Give back every entry exactly as it is written, but not the pictures.

Stored data entries

□ □ □ □ □

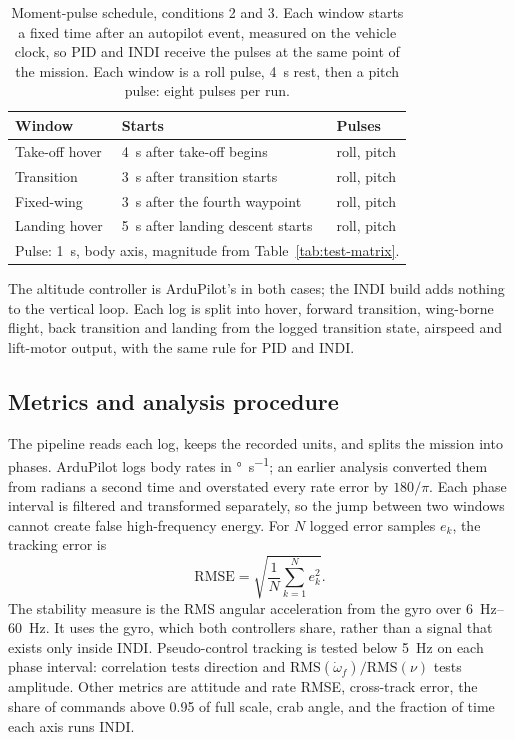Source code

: \documentclass{article}
\begin{document}
\begin{table}[H]
\centering
\caption{Moment-pulse schedule, conditions 2 and 3. Each window starts a fixed time after an autopilot event, measured on the vehicle clock, so PID and INDI receive the pulses at the same point of the mission. Each window is a roll pulse, \SI{4}{\second} rest, then a pitch pulse: eight pulses per run.}
\label{tab:disturbance-points}
\begin{tabular}{lll}
\hline
Window & Starts & Pulses \\
\hline
Take-off hover & \SI{4}{\second} after take-off begins & roll, pitch \\
Transition & \SI{3}{\second} after transition starts & roll, pitch \\
Fixed-wing & \SI{3}{\second} after the fourth waypoint & roll, pitch \\
Landing hover & \SI{5}{\second} after landing descent starts & roll, pitch \\
\hline
\multicolumn{3}{l}{Pulse: \SI{1}{\second}, body axis, magnitude from Table~\ref{tab:test-matrix}.} \\
\hline
\end{tabular}
\end{table}

The altitude controller is ArduPilot's in both cases; the INDI build adds nothing to the vertical loop. Each log is split into hover, forward transition, wing-borne flight, back transition and landing from the logged transition state, airspeed and lift-motor output, with the same rule for PID and INDI.

\subsection{Metrics and analysis procedure}
\label{sec:metrics}
The pipeline reads each log, keeps the recorded units, and splits the mission into phases. ArduPilot logs body rates in \si{\degree\per\second}; an earlier analysis converted them from radians a second time and overstated every rate error by $180/\pi$. Each phase interval is filtered and transformed separately, so the jump between two windows cannot create false high-frequency energy. For $N$ logged error samples $e_k$, the tracking error is
\begin{equation}
    \mathrm{RMSE}=\sqrt{\frac{1}{N}\sum_{k=1}^{N} e_k^2}.
    \label{eq:rmse}
\end{equation}
The stability measure is the RMS angular acceleration from the gyro over \SIrange{6}{60}{\hertz}. It uses the gyro, which both controllers share, rather than a signal that exists only inside INDI. Pseudo-control tracking is tested below \SI{5}{\hertz} on each phase interval: correlation tests direction and $\mathrm{RMS}(\dot\omega_f)/\mathrm{RMS}(\nu)$ tests amplitude. Other metrics are attitude and rate RMSE, cross-track error, the share of commands above 0.95 of full scale, crab angle, and the fraction of time each axis runs INDI.
\end{document}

□ □ □ □ □

Response box:
Source code

: \documentclass{article}
\begin{document}
\begin{table}[H]
\centering
\caption{Moment-pulse schedule, conditions 2 and 3. Each window starts a fixed time after an autopilot event, measured on the vehicle clock, so PID and INDI receive the pulses at the same point of the mission. Each window is a roll pulse, \SI{4}{\second} rest, then a pitch pulse: eight pulses per run.}
\label{tab:disturbance-points}
\begin{tabular}{lll}
\hline
Window & Starts & Pulses \\
\hline
Take-off hover & \SI{4}{\second} after take-off begins & roll, pitch \\
Transition & \SI{3}{\second} after transition starts & roll, pitch \\
Fixed-wing & \SI{3}{\second} after the fourth waypoint & roll, pitch \\
Landing hover & \SI{5}{\second} after landing descent starts & roll, pitch \\
\hline
\multicolumn{3}{l}{Pulse: \SI{1}{\second}, body axis, magnitude from Table~\ref{tab:test-matrix}.} \\
\hline
\end{tabular}
\end{table}

The altitude controller is ArduPilot's in both cases; the INDI build adds nothing to the vertical loop. Each log is split into hover, forward transition, wing-borne flight, back transition and landing from the logged transition state, airspeed and lift-motor output, with the same rule for PID and INDI.

\subsection{Metrics and analysis procedure}
\label{sec:metrics}
The pipeline reads each log, keeps the recorded units, and splits the mission into phases. ArduPilot logs body rates in \si{\degree\per\second}; an earlier analysis converted them from radians a second time and overstated every rate error by $180/\pi$. Each phase interval is filtered and transformed separately, so the jump between two windows cannot create false high-frequency energy. For $N$ logged error samples $e_k$, the tracking error is
\begin{equation}
    \mathrm{RMSE}=\sqrt{\frac{1}{N}\sum_{k=1}^{N} e_k^2}.
    \label{eq:rmse}
\end{equation}
The stability measure is the RMS angular acceleration from the gyro over \SIrange{6}{60}{\hertz}. It uses the gyro, which both controllers share, rather than a signal that exists only inside INDI. Pseudo-control tracking is tested below \SI{5}{\hertz} on each phase interval: correlation tests direction and $\mathrm{RMS}(\dot\omega_f)/\mathrm{RMS}(\nu)$ tests amplitude. Other metrics are attitude and rate RMSE, cross-track error, the share of commands above 0.95 of full scale, crab angle, and the fraction of time each axis runs INDI.
\end{document}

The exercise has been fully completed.